Multilingual ULMFiT

tanny411 · June 2, 2019, 11:28pm

I would like to contribute for Bangla Language. Can someone give me a headstart? Are there any instructions to make the wiki dataset? Would be very helpful. Thanks. Also looking forward to using sentence piece.

abyaadrafid · June 10, 2019, 4:58am

The contact person listed in the ULMFiT for Bangla seems to be inactive for over an year. Is there anyone actually working on it?
Also I found this project in the wild. Has a wikipedia Bangla corpus; didn’t get the opportunity to check it out, might be useful to you.

I’m also trying to find a way to use wikipedia data dumps. I’ll share the dataset if I manage to do something.

tanny411 · June 10, 2019, 10:04am

I havent found anyone else working on Bangla. I am currently working on it.
I have actually checked out the project you mentioned. The dataset seems small. So I was thinking of building a larger dataset.
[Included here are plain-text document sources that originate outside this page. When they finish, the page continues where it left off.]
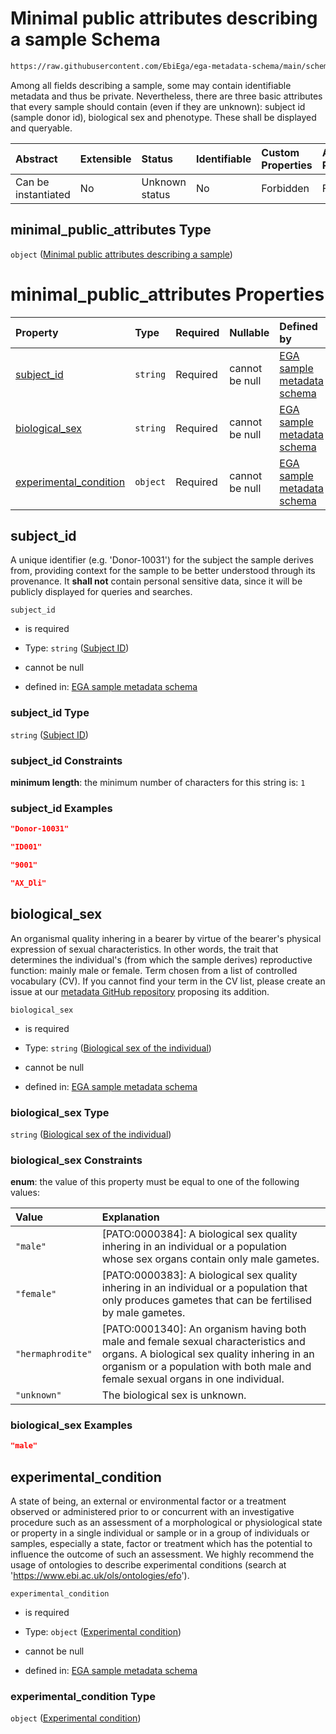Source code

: # Minimal public attributes describing a sample Schema

```txt
https://raw.githubusercontent.com/EbiEga/ega-metadata-schema/main/schemas/EGA.sample.json#/properties/minimal_public_attributes
```

Among all fields describing a sample, some may contain identifiable metadata and thus be private. Nevertheless, there are three basic attributes that every sample should contain (even if they are unknown): subject id (sample donor id), biological sex and phenotype. These shall be displayed and queryable.

| Abstract            | Extensible | Status         | Identifiable | Custom Properties | Additional Properties | Access Restrictions | Defined In                                                                   |
| :------------------ | :--------- | :------------- | :----------- | :---------------- | :-------------------- | :------------------ | :--------------------------------------------------------------------------- |
| Can be instantiated | No         | Unknown status | No           | Forbidden         | Forbidden             | none                | [EGA.sample.json\*](../../../schemas/EGA.sample.json "open original schema") |

## minimal\_public\_attributes Type

`object` ([Minimal public attributes describing a sample](ega-17-properties-minimal-public-attributes-describing-a-sample.md))

# minimal\_public\_attributes Properties

| Property                                           | Type     | Required | Nullable       | Defined by                                                                                                                                                                                                                                       |
| :------------------------------------------------- | :------- | :------- | :------------- | :----------------------------------------------------------------------------------------------------------------------------------------------------------------------------------------------------------------------------------------------- |
| [subject\_id](#subject_id)                         | `string` | Required | cannot be null | [EGA sample metadata schema](ega-12-definitions-subject-id.md "https://raw.githubusercontent.com/EbiEga/ega-metadata-schema/main/schemas/EGA.sample.json#/properties/minimal_public_attributes/properties/subject_id")                           |
| [biological\_sex](#biological_sex)                 | `string` | Required | cannot be null | [EGA sample metadata schema](ega-12-definitions-biological-sex-of-the-individual.md "https://raw.githubusercontent.com/EbiEga/ega-metadata-schema/main/schemas/EGA.sample.json#/properties/minimal_public_attributes/properties/biological_sex") |
| [experimental\_condition](#experimental_condition) | `object` | Required | cannot be null | [EGA sample metadata schema](ega-12-definitions-experimental-condition.md "https://raw.githubusercontent.com/EbiEga/ega-metadata-schema/main/schemas/EGA.sample.json#/properties/minimal_public_attributes/properties/experimental_condition")   |

## subject\_id

A unique identifier (e.g. 'Donor-10031') for the subject the sample derives from, providing context for the sample to be better understood through its provenance. It **shall not** contain personal sensitive data, since it will be publicly displayed for queries and searches.

`subject_id`

*   is required

*   Type: `string` ([Subject ID](ega-12-definitions-subject-id.md))

*   cannot be null

*   defined in: [EGA sample metadata schema](ega-12-definitions-subject-id.md "https://raw.githubusercontent.com/EbiEga/ega-metadata-schema/main/schemas/EGA.sample.json#/properties/minimal_public_attributes/properties/subject_id")

### subject\_id Type

`string` ([Subject ID](ega-12-definitions-subject-id.md))

### subject\_id Constraints

**minimum length**: the minimum number of characters for this string is: `1`

### subject\_id Examples

```json
"Donor-10031"
```

```json
"ID001"
```

```json
"9001"
```

```json
"AX_Dli"
```

## biological\_sex

An organismal quality inhering in a bearer by virtue of the bearer's physical expression of sexual characteristics. In other words, the trait that determines the individual's (from which the sample derives) reproductive function: mainly male or female. Term chosen from a list of controlled vocabulary (CV). If you cannot find your term in the CV list, please create an issue at our [metadata GitHub repository](https://github.com/EbiEga/ega-metadata-schema/issues/new/choose) proposing its addition.

`biological_sex`

*   is required

*   Type: `string` ([Biological sex of the individual](ega-12-definitions-biological-sex-of-the-individual.md))

*   cannot be null

*   defined in: [EGA sample metadata schema](ega-12-definitions-biological-sex-of-the-individual.md "https://raw.githubusercontent.com/EbiEga/ega-metadata-schema/main/schemas/EGA.sample.json#/properties/minimal_public_attributes/properties/biological_sex")

### biological\_sex Type

`string` ([Biological sex of the individual](ega-12-definitions-biological-sex-of-the-individual.md))

### biological\_sex Constraints

**enum**: the value of this property must be equal to one of the following values:

| Value             | Explanation                                                                                                                                                                                                             |
| :---------------- | :---------------------------------------------------------------------------------------------------------------------------------------------------------------------------------------------------------------------- |
| `"male"`          | \[PATO:0000384]: A biological sex quality inhering in an individual or a population whose sex organs contain only male gametes.                                                                                         |
| `"female"`        | \[PATO:0000383]: A biological sex quality inhering in an individual or a population that only produces gametes that can be fertilised by male gametes.                                                                  |
| `"hermaphrodite"` | \[PATO:0001340]: An organism having both male and female sexual characteristics and organs. A biological sex quality inhering in an organism or a population with both male and female sexual organs in one individual. |
| `"unknown"`       | The biological sex is unknown.                                                                                                                                                                                          |

### biological\_sex Examples

```json
"male"
```

## experimental\_condition

A state of being, an external or environmental factor or a treatment observed or administered prior to or concurrent with an investigative procedure such as an assessment of a morphological or physiological state or property in a single individual or sample or in a group of individuals or samples, especially a state, factor or treatment which has the potential to influence the outcome of such an assessment. We highly recommend the usage of ontologies to describe experimental conditions (search at '<https://www.ebi.ac.uk/ols/ontologies/efo>').

`experimental_condition`

*   is required

*   Type: `object` ([Experimental condition](ega-12-definitions-experimental-condition.md))

*   cannot be null

*   defined in: [EGA sample metadata schema](ega-12-definitions-experimental-condition.md "https://raw.githubusercontent.com/EbiEga/ega-metadata-schema/main/schemas/EGA.sample.json#/properties/minimal_public_attributes/properties/experimental_condition")

### experimental\_condition Type

`object` ([Experimental condition](ega-12-definitions-experimental-condition.md))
abyaadrafid · June 10, 2019, 10:14am

Here are the data dumps: https://archive.org/search.php?query=bnwiki&and[]=year%3A"2019"

Which platform are you working on?
Both kaggle kernels are Colab time out even before they finish training on IMDB example.
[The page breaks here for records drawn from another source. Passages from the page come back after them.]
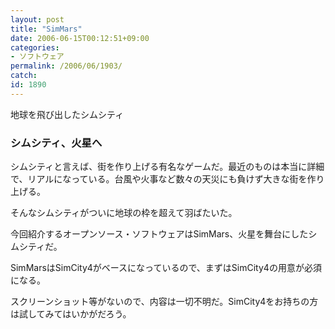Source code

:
```yaml
---
layout: post
title: "SimMars"
date: 2006-06-15T00:12:51+09:00
categories:
- ソフトウェア
permalink: /2006/06/1903/
catch: 
id: 1890
---
```

地球を飛び出したシムシティ  
<!--more-->

### シムシティ、火星へ
  

シムシティと言えば、街を作り上げる有名なゲームだ。最近のものは本当に詳細で、リアルになっている。台風や火事など数々の天災にも負けず大きな街を作り上げる。

  

そんなシムシティがついに地球の枠を超えて羽ばたいた。

  

今回紹介するオープンソース・ソフトウェアはSimMars、火星を舞台にしたシムシティだ。

  

SimMarsはSimCity4がベースになっているので、まずはSimCity4の用意が必須になる。

  

スクリーンショット等がないので、内容は一切不明だ。SimCity4をお持ちの方は試してみてはいかがだろう。

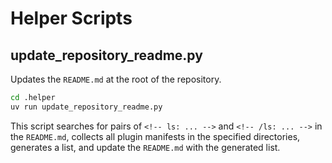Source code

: # Helper Scripts

## update_repository_readme.py

Updates the `README.md` at the root of the repository.

```bash
cd .helper
uv run update_repository_readme.py
```

This script searches for pairs of `<!-- ls: ... -->` and `<!-- /ls: ... -->` in the `README.md`, collects all plugin manifests in the specified directories, generates a list, and update the `README.md` with the generated list.
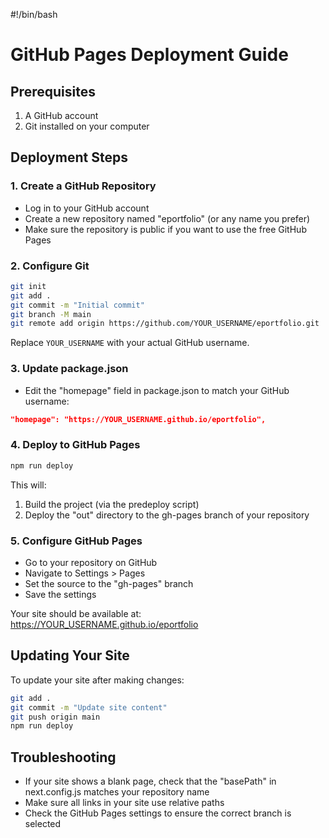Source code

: #!/bin/bash

# GitHub Pages Deployment Guide

## Prerequisites
1. A GitHub account
2. Git installed on your computer

## Deployment Steps

### 1. Create a GitHub Repository
- Log in to your GitHub account
- Create a new repository named "eportfolio" (or any name you prefer)
- Make sure the repository is public if you want to use the free GitHub Pages

### 2. Configure Git
```bash
git init
git add .
git commit -m "Initial commit"
git branch -M main
git remote add origin https://github.com/YOUR_USERNAME/eportfolio.git
```
Replace `YOUR_USERNAME` with your actual GitHub username.

### 3. Update package.json
- Edit the "homepage" field in package.json to match your GitHub username:
```json
"homepage": "https://YOUR_USERNAME.github.io/eportfolio",
```

### 4. Deploy to GitHub Pages
```bash
npm run deploy
```

This will:
1. Build the project (via the predeploy script)
2. Deploy the "out" directory to the gh-pages branch of your repository

### 5. Configure GitHub Pages
- Go to your repository on GitHub
- Navigate to Settings > Pages
- Set the source to the "gh-pages" branch
- Save the settings

Your site should be available at: https://YOUR_USERNAME.github.io/eportfolio

## Updating Your Site
To update your site after making changes:
```bash
git add .
git commit -m "Update site content"
git push origin main
npm run deploy
```

## Troubleshooting
- If your site shows a blank page, check that the "basePath" in next.config.js matches your repository name
- Make sure all links in your site use relative paths
- Check the GitHub Pages settings to ensure the correct branch is selected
tanny411 · June 10, 2019, 10:28am

i was working on colab. where can i find the imdb dataset you are refering to?

abyaadrafid · June 10, 2019, 10:31am

The one in Lesson 3 video. Colab shows me 56 hours eta on training.
This one.

tanny411 · June 10, 2019, 10:32am

Are you sure you turned on GPU?

abyaadrafid · June 10, 2019, 10:39am

Facepalm
No I didn’t. Thanks.
In my defense though, I prefer kaggle over colab.

Anyways, I’ll try to find the best database files from the dumpster and try to get it into a reasonable file format.
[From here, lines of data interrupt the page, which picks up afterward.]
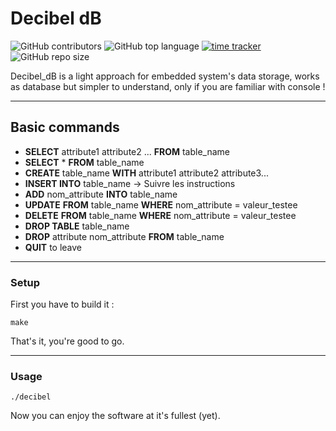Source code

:# Decibel dB

![GitHub contributors](https://img.shields.io/github/contributors/Azarogue/decibel_dB?color=green&style=flat-square)
![GitHub top language](https://img.shields.io/github/languages/top/Azarogue/decibel_dB?color=orange&label=C&style=flat-square)
[![time tracker](https://wakatime.com/badge/github/Azarogue/decibel_dB.svg)](https://wakatime.com/badge/github/Azarogue/decibel_dB)
![GitHub repo size](https://img.shields.io/github/repo-size/Azarogue/decibel_dB?label=project%20size&style=flat-square&color=lightgrey)


Decibel_dB is a light approach for embedded system's data storage, works as database but simpler to understand, only if you are familiar with console !

---
## Basic commands



* **SELECT** attribute1 attribute2 ... **FROM** table_name
* **SELECT** * **FROM** table_name
* **CREATE** table_name **WITH** attribute1 attribute2 attribute3...
* **INSERT INTO** table_name -> Suivre les instructions
* **ADD** nom_attribute **INTO** table_name
* **UPDATE** **FROM** table_name **WHERE** nom_attribute = valeur_testee
* **DELETE** **FROM** table_name **WHERE** nom_attribute = valeur_testee
* **DROP TABLE** table_name
* **DROP** attribute nom_attribute **FROM** table_name
* **QUIT** to leave

---

### Setup

First you have to build it :
```
make
```
That's it, you're good to go.

---

### Usage
```
./decibel
```

Now you can enjoy the software at it's fullest (yet).
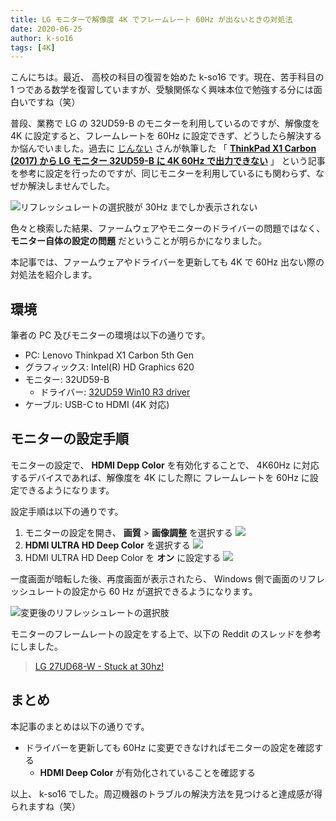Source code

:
 ```yaml
---
title: LG モニターで解像度 4K でフレームレート 60Hz が出ないときの対処法
date: 2020-06-25
author: k-so16
tags: [4K]
---
```


こんにちは。最近、 高校の科目の復習を始めた k-so16 です。現在、苦手科目の 1 つである数学を復習していますが、受験関係なく興味本位で勉強する分には面白いですね（笑）

普段、業務で LG の 32UD59-B のモニターを利用しているのですが、解像度を 4K に設定すると、フレームレートを 60Hz に設定できず、どうしたら解決するか悩んでいました。過去に [じんない](/category/articles-jinnai-wrote/) さんが執筆した 「 **[ThinkPad X1 Carbon (2017) から LG モニター 32UD59-B に 4K 60Hz で出力できない](/can-not-output-4k-60hz-with-32ud59/)** 」 という記事を参考に設定を行ったのですが、同じモニターを利用しているにも関わらず、なぜか解決しませんでした。

![](images/lg-4k-monitor-frame-late-settings-1.png "リフレッシュレートの選択肢が 30Hz までしか表示されない")

色々と検索した結果、ファームウェアやモニターのドライバーの問題ではなく、 **モニター自体の設定の問題** だということが明らかになりました。

本記事では、ファームウェアやドライバーを更新しても 4K で 60Hz 出ない際の対処法を紹介します。

## 環境

筆者の PC 及びモニターの環境は以下の通りです。

- PC: Lenovo Thinkpad X1 Carbon 5th Gen
- グラフィックス: Intel(R) HD Graphics 620
- モニター: 32UD59-B
    - ドライバー: [32UD59 Win10 R3 driver](https://www.lg.com/jp/support/support-product/lg-32UD59-B#softwareUpdate)
- ケーブル: USB-C to HDMI (4K 対応)

## モニターの設定手順

モニターの設定で、 **HDMI Depp Color** を有効化することで、 4K60Hz に対応するデバイスであれば、解像度を 4K にした際に フレームレートを 60Hz に設定できるようになります。

設定手順は以下の通りです。

1. モニターの設定を開き、 **画質** &gt; **画像調整** を選択する
    ![](images/lg-4k-monitor-frame-late-settings-2.jpg)
1. **HDMI ULTRA HD Deep Color** を選択する
    ![](images/lg-4k-monitor-frame-late-settings-3.jpg)
1. HDMI ULTRA HD Deep Color を **オン** に設定する
    ![](images/lg-4k-monitor-frame-late-settings-4.jpg)

一度画面が暗転した後、再度画面が表示されたら、 Windows 側で画面のリフレッシュレートの設定から 60 Hz が選択できるようになります。


![](images/lg-4k-monitor-frame-late-settings-5.png "変更後のリフレッシュレートの選択肢")

モニターのフレームレートの設定をする上で、以下の Reddit のスレッドを参考にしました。

> [LG 27UD68-W - Stuck at 30hz!](https://www.reddit.com/r/Monitors/comments/6lzdx7/lg_27ud68w_stuck_at_30hz/)

## まとめ
本記事のまとめは以下の通りです。

- ドライバーを更新しても 60Hz に変更できなければモニターの設定を確認する
    - **HDMI Deep Color** が有効化されていることを確認する

以上、 k-so16 でした。周辺機器のトラブルの解決方法を見つけると達成感が得られますね（笑）
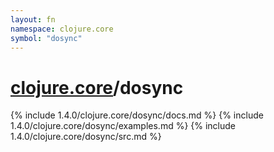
 ```yaml
---
layout: fn
namespace: clojure.core
symbol: "dosync"
---
```


# [clojure.core](../)/dosync

{% include 1.4.0/clojure.core/dosync/docs.md %}
{% include 1.4.0/clojure.core/dosync/examples.md %}
{% include 1.4.0/clojure.core/dosync/src.md %}


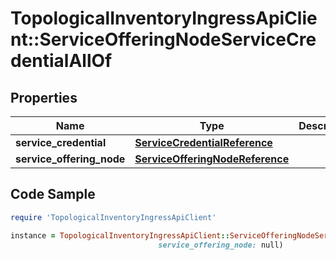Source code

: # TopologicalInventoryIngressApiClient::ServiceOfferingNodeServiceCredentialAllOf

## Properties

Name | Type | Description | Notes
------------ | ------------- | ------------- | -------------
**service_credential** | [**ServiceCredentialReference**](ServiceCredentialReference.md) |  | 
**service_offering_node** | [**ServiceOfferingNodeReference**](ServiceOfferingNodeReference.md) |  | 

## Code Sample

```ruby
require 'TopologicalInventoryIngressApiClient'

instance = TopologicalInventoryIngressApiClient::ServiceOfferingNodeServiceCredentialAllOf.new(service_credential: null,
                                 service_offering_node: null)
```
Time to create a ULMFiT - Bangla Thread

tanny411 · June 10, 2019, 11:05am

I have completed ulmfit already using other texts instead of wikipedia. Was wondering about the effects of wikipedia texts.

abyaadrafid · June 10, 2019, 11:37am

Impressive. Then all the more reason we should open a ULMFiT-Bangla thread, please do the honors.

Then you can point me in the right direction. Where do I start? I read somewhere about an Indian language project, could you provide the link?

tanny411 · June 10, 2019, 11:52am

Sure will open a thread a soon. Not sure about the indian language project. Ive followed jeremys classes. Didnt use any separate language specific tokenization.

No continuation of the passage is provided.